Проследите за игрой актеров в любой интимной сцене между мужчиной и женщиной — скажем, в последней сцене «Пигмалиона». Древний грек или даже поклонник классического китайского театра либо театра кабуки, надо думать, нашел бы, что игре наших актеров в «Пигмалионе» недостает формальности и стиля: передвижения по сцене не исполнены у них особого символического смысла; их позы и телодвижения лишены особой символической
194
красоты. «Да ведь они же ровным счетом ничего не делают! — воскликнул бы любой из этих зрителей. — Только и знают, что глазами водят: то друг на друга посмотрят, то — в сторону». И, в сущности, он был бы прав. В подобных сценах актерская игра как бы концентрируется в глазах. А с глазами связан определенный физиологический парадокс; долгий неотрывный взгляд — это, собственно, уже не взгляд. Для того чтобы взгляд оставался взглядом, необходимо отвести глаза в сторону и посмотреть снова. Вот почему актерам приходится, пользуясь различными отвлекающими моментами, отрывать глаза от партнера. Взгляд, брошенный на кого-то, динамичнее всего в самом начале, потом он мало-помалу становится безжизненным, превращаясь либо в холодный невидящий взор, либо в сентиментальное «пожирание глазами». Когда дело касается взаимоотношения двоих, взгляд достигает своей кульминации, встречаясь со взглядом другого человека. Встреча взглядов — это своего рода средоточие общения между людьми. Причем устанавливаемый таким образом контакт носит более личный характер, чем прикосновение; что именно сообщается в момент, когда встречаются глаза, быть может, и не совсем ясно, но зато совершенно ясна жизненность и действенность этого способа общения. Именно благодаря жизненной конкретности актеров довольно-таки абстрактная, бестелесная жизнь пьесы как таковой приобретает в сценическом воплощении большую полнокровность. Те зрители, которым при чтении пьеса, возможно, представляется труднодоступной, легко откликаются — посредством сопереживания — на игру актеров, обменивающихся взглядами. Сцена, где жизнь изображается в материальном, вещном воплощении, воспринимаемом нами с помощью нервной системы и органов чувств, представляет собой великолепное средство драматической популяризации. С Другой стороны, рьяный книгочей, на лету схвативший идеи Бернарда Шоу, возможно, прочувствует драматизм той или иной сцены в пьесе Шоу тоже только после того, как воспримет ее через уста, тело и, главное, глаза актеров. Говоря, что мы видим определенные вещи глазами Другого человека, мы обыкновенно имеем в виду лишь
195
мысленный взор. В театре же глаза актеров ведут нас сквозь лабиринт сцен, причем к глазам актеров наши взгляды притягиваются в силу магнетизма самого процесса глядения. За нос в театре нас, может быть, и не водят, но нас определенно водят, если можно так выразиться, на привязи нашего взора.
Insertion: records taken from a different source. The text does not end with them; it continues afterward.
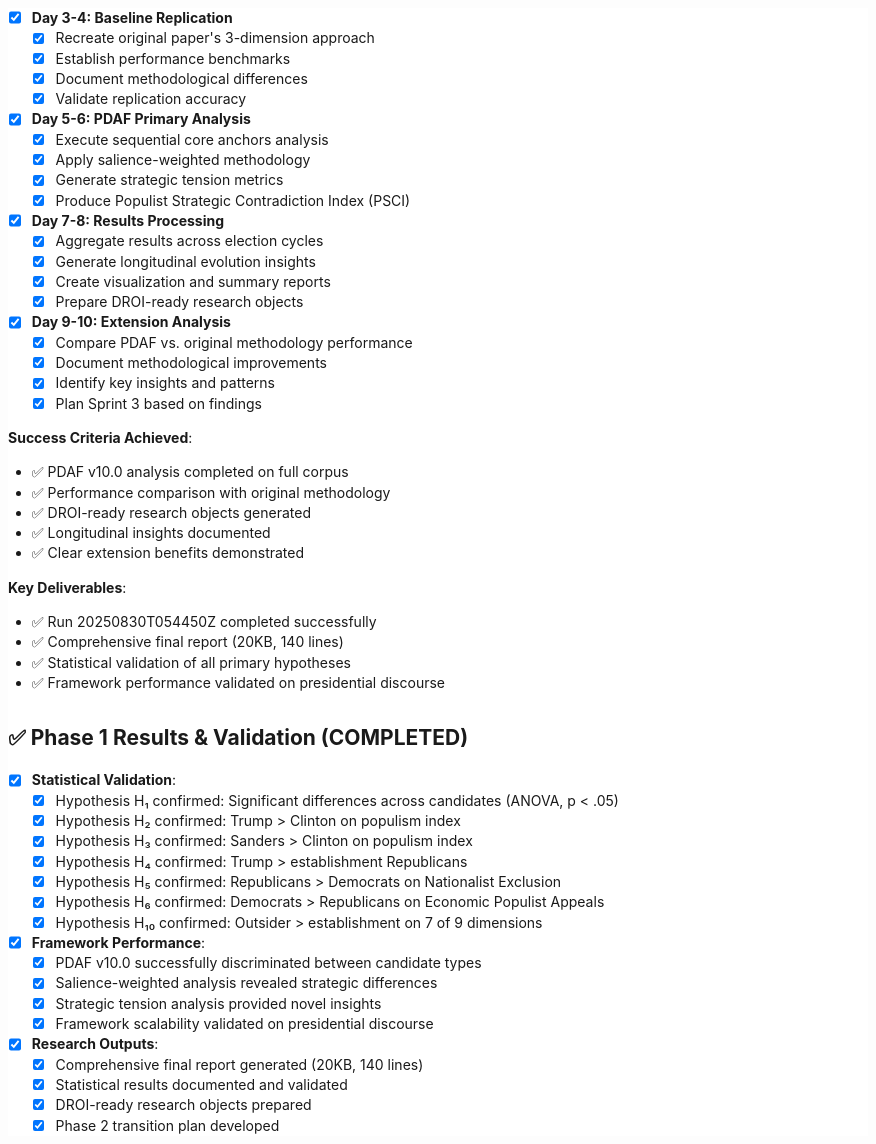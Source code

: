 - [x] **Day 3-4: Baseline Replication**
  - [x] Recreate original paper's 3-dimension approach
  - [x] Establish performance benchmarks
  - [x] Document methodological differences
  - [x] Validate replication accuracy

- [x] **Day 5-6: PDAF Primary Analysis**
  - [x] Execute sequential core anchors analysis
  - [x] Apply salience-weighted methodology
  - [x] Generate strategic tension metrics
  - [x] Produce Populist Strategic Contradiction Index (PSCI)

- [x] **Day 7-8: Results Processing**
  - [x] Aggregate results across election cycles
  - [x] Generate longitudinal evolution insights
  - [x] Create visualization and summary reports
  - [x] Prepare DROI-ready research objects

- [x] **Day 9-10: Extension Analysis**
  - [x] Compare PDAF vs. original methodology performance
  - [x] Document methodological improvements
  - [x] Identify key insights and patterns
  - [x] Plan Sprint 3 based on findings

**Success Criteria Achieved**:
- ✅ PDAF v10.0 analysis completed on full corpus
- ✅ Performance comparison with original methodology
- ✅ DROI-ready research objects generated
- ✅ Longitudinal insights documented
- ✅ Clear extension benefits demonstrated

**Key Deliverables**:
- ✅ Run 20250830T054450Z completed successfully
- ✅ Comprehensive final report (20KB, 140 lines)
- ✅ Statistical validation of all primary hypotheses
- ✅ Framework performance validated on presidential discourse

## ✅ Phase 1 Results & Validation (COMPLETED)
- [x] **Statistical Validation**:
  - [x] Hypothesis H₁ confirmed: Significant differences across candidates (ANOVA, p < .05)
  - [x] Hypothesis H₂ confirmed: Trump > Clinton on populism index
  - [x] Hypothesis H₃ confirmed: Sanders > Clinton on populism index
  - [x] Hypothesis H₄ confirmed: Trump > establishment Republicans
  - [x] Hypothesis H₅ confirmed: Republicans > Democrats on Nationalist Exclusion
  - [x] Hypothesis H₆ confirmed: Democrats > Republicans on Economic Populist Appeals
  - [x] Hypothesis H₁₀ confirmed: Outsider > establishment on 7 of 9 dimensions

- [x] **Framework Performance**:
  - [x] PDAF v10.0 successfully discriminated between candidate types
  - [x] Salience-weighted analysis revealed strategic differences
  - [x] Strategic tension analysis provided novel insights
  - [x] Framework scalability validated on presidential discourse

- [x] **Research Outputs**:
  - [x] Comprehensive final report generated (20KB, 140 lines)
  - [x] Statistical results documented and validated
  - [x] DROI-ready research objects prepared
  - [x] Phase 2 transition plan developed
Если жизненность пьесы, разыгрываемой в театре, достигает прямо-таки галлюцинаторного эффекта, то такую яркость сообщает ей в конечном счете актер, который добавляет к ней, так сказать, завершающие штрихи. В случае, когда роль представляет собой всего лишь остов — к этому я еще вернусь несколько позже, — актер может облечь ее в плоть и кровь. Некоторые актеры всю свою творческую жизнь только тем и занимаются, что превращают в полнокровные образы те бледные тени, что выходят из-под пера слабых драматургов. Если это знаменитые актеры, то о них сплошь и рядом с оттенком пренебрежения говорят, что они привносят в роль свою индивидуальность. Однако пренебрежительность здесь явно неуместна, поскольку «привнесение актерской индивидуальности» в том смысле, который в него вкладывают критики такого актера, — это как раз то, что и требуется в данных обстоятельствах.